Nor, after the evidence is laid before you, can the true meaning of this case be drawn from learned arguments by counsel, analyzing and refining the laws of war as they are written in the Hague Conventions and in textbooks on international law. Of necessity, we will hear much discussion of hostages, and reprisals, and the necessary qualifications of belligerent armed forces. But the exposition of these technical problems of the law of land warfare, important as it may be, does not reach to the heart of this or similar cases in the year 1947.
The doubts which have been expressed concerning the wisdom and value of trials such as this one arise from a variety of conceptions and misconceptions. To some extent, these doubts are the natural result of the passage of time. Hostilities in Europe ended over two years ago, the devastated and stricken condition of Germany has aroused sympathy, and there is general desire to wipe the unhappy past from memory. So we hear it suggested by some that the present plight of Germany should shield men such as these from the consequences of crime, if criminals they be. But Germany is not the only devastated and stricken land, and for every crime there is not only a criminal but a victim. In the minds of many peoples are memories so mordant that they can not be forgotten. If the course of justice is stayed, these sores will only fester the longer and spread the wider. We can not restore the moral fabric of Europe by laying a shroud over unshriven and unburied corpses.
Other and quite different doubts have been raised by some who, with a blurred vision of military discipline; suppose that military men are a sort of race apart, who are not responsible for their actions because they are expected to obey orders. But the law and code of the German Army itself says that it is the duty of every soldier to refuse to obey orders that he knows to be criminal. This may be hard for the ordinary soldier acting under pistol-point orders from his lieutenant.
It is far less difficult for high-ranking commanders such as the men in the dock. These men are not named in the indictment because they are generals; they are named because they are charged with the responsibility for crimes. They must be acquitted if, under the law and the evidence, that responsibility can not justly be attributed to them, but they can not be acquitted merely because they are generals, any more than they can be indicted for that reason alone.

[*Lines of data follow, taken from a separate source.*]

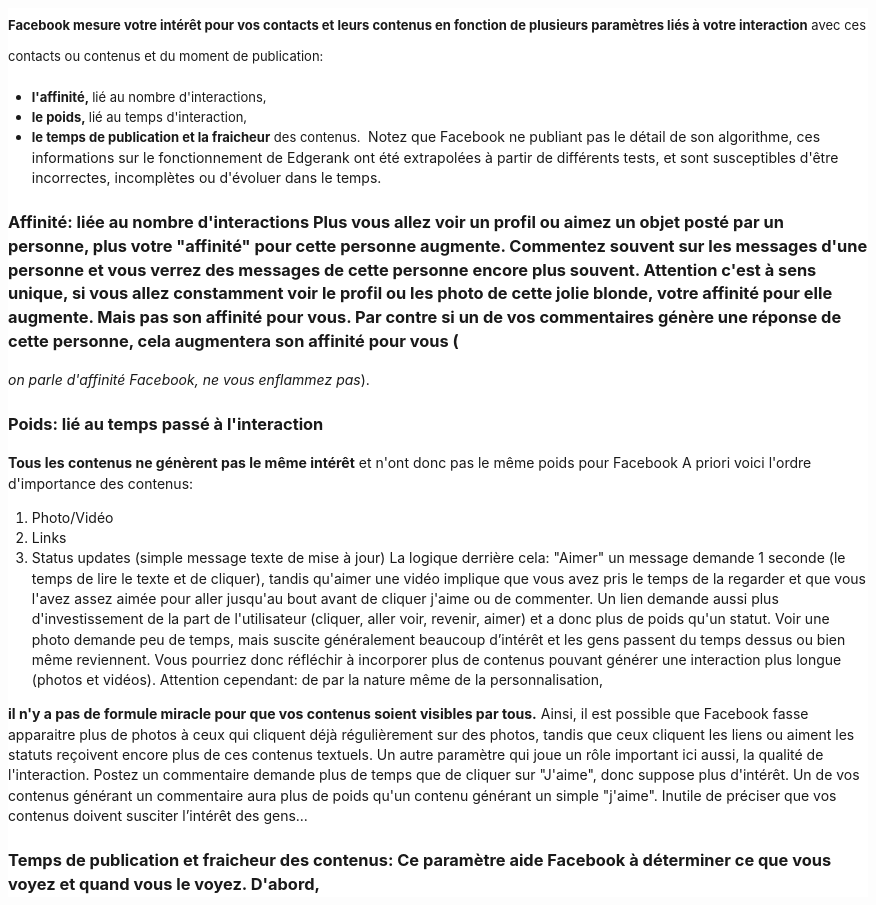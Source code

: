 ## <span class="Apple-style-span" style="font-size: 13px; font-weight: normal;"><strong>Facebook mesure votre intérêt pour vos contacts et leurs contenus en fonction de plusieurs paramètres liés à votre interaction</strong> avec ces contacts ou contenus et du moment de publication:</span>

*   <span class="Apple-style-span" style="font-size: 13px; font-weight: normal;"><strong>l'affinité, </strong>lié au nombre d'interactions, </span>
*   <span class="Apple-style-span" style="font-size: 13px; font-weight: normal;"><strong>le poids, </strong>lié au temps d'interaction,</span>
*   <span class="Apple-style-span" style="font-size: 13px; font-weight: normal;"><strong>le temps de publication et la fraicheur</strong> des contenus.</span><span class="Apple-style-span" style="font-size: 13px; font-weight: normal;"> </span> Notez que Facebook ne publiant pas le détail de son algorithme, ces informations sur le fonctionnement de Edgerank ont été extrapolées à partir de différents tests, et sont susceptibles d'être incorrectes, incomplètes ou d'évoluer dans le temps. 

### Affinité: liée au nombre d'interactions Plus vous allez voir un profil ou aimez un objet posté par un personne, plus votre "affinité" pour cette personne augmente. Commentez souvent sur les messages d'une personne et vous verrez des messages de cette personne encore plus souvent. Attention c'est à sens unique, si vous allez constamment voir le profil ou les photo de cette jolie blonde, votre affinité pour elle augmente. Mais pas son affinité pour vous. Par contre si un de vos commentaires génère une réponse de cette personne, cela augmentera son affinité pour vous (

*on parle d'affinité Facebook, ne vous enflammez pas*). 
### Poids: lié au temps passé à l'interaction

**Tous les contenus ne génèrent pas le même intérêt** et n'ont donc pas le même poids pour Facebook A priori voici l'ordre d'importance des contenus: 
1.  Photo/Vidéo
2.  Links
3.  Status updates (simple message texte de mise à jour) La logique derrière cela: "Aimer" un message demande 1 seconde (le temps de lire le texte et de cliquer), tandis qu'aimer une vidéo implique que vous avez pris le temps de la regarder et que vous l'avez assez aimée pour aller jusqu'au bout avant de cliquer j'aime ou de commenter. Un lien demande aussi plus d'investissement de la part de l'utilisateur (cliquer, aller voir, revenir, aimer) et a donc plus de poids qu'un statut. Voir une photo demande peu de temps, mais suscite généralement beaucoup d’intérêt et les gens passent du temps dessus ou bien même reviennent. Vous pourriez donc réfléchir à incorporer plus de contenus pouvant générer une interaction plus longue (photos et vidéos). Attention cependant: de par la nature même de la personnalisation, 

**il n'y a pas de formule miracle pour que vos contenus soient visibles par tous.** Ainsi, il est possible que Facebook fasse apparaitre plus de photos à ceux qui cliquent déjà régulièrement sur des photos, tandis que ceux cliquent les liens ou aiment les statuts reçoivent encore plus de ces contenus textuels. Un autre paramètre qui joue un rôle important ici aussi, la qualité de l'interaction. Postez un commentaire demande plus de temps que de cliquer sur "J'aime", donc suppose plus d'intérêt. Un de vos contenus générant un commentaire aura plus de poids qu'un contenu générant un simple "j'aime". Inutile de préciser que vos contenus doivent susciter l’intérêt des gens... 
### Temps de publication et fraicheur des contenus: Ce paramètre aide Facebook à déterminer ce que vous voyez et quand vous le voyez. D'abord,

More fundamental and more cogent, I believe, are the doubts of those who question the wisdom and justice of attempting, by criminal prosecution, to enforce the laws of war with meticulous precision. Wars, such people say, are not fought on the dueling ground, and a polished observance of ritual can not be expected. Furthermore, there is a general feeling, not without substantial basis, that some of the laws of war as written in the Hague Conventions are obsolete, and on both sides were honored only in the breach. Then, too, it is felt, and rightly, that violations of the laws of war are committed in the best regulated armies, and it is therefore urged that the commanders should not be held to a strict and rigorous account for occasional laspses. I think that unarticulated doubts of this latter description underlie the criticism leveled against the death sentence which was imposed upon Kesselring, particularly criticism emanated from high-ranking Allied commanders who fought against him. The degree of Kesselring's guilt is, of course, not at issue in this proceeding, but in the course of it we will of necessity find occasion to draw certain comparisons and contrasts between the charges which were laid against Kesselring and those which are laid against the defendants here in the dock.
This case will achieve international meaning and significance, I believe, only if we adopt a realistic and practical approach to such questions.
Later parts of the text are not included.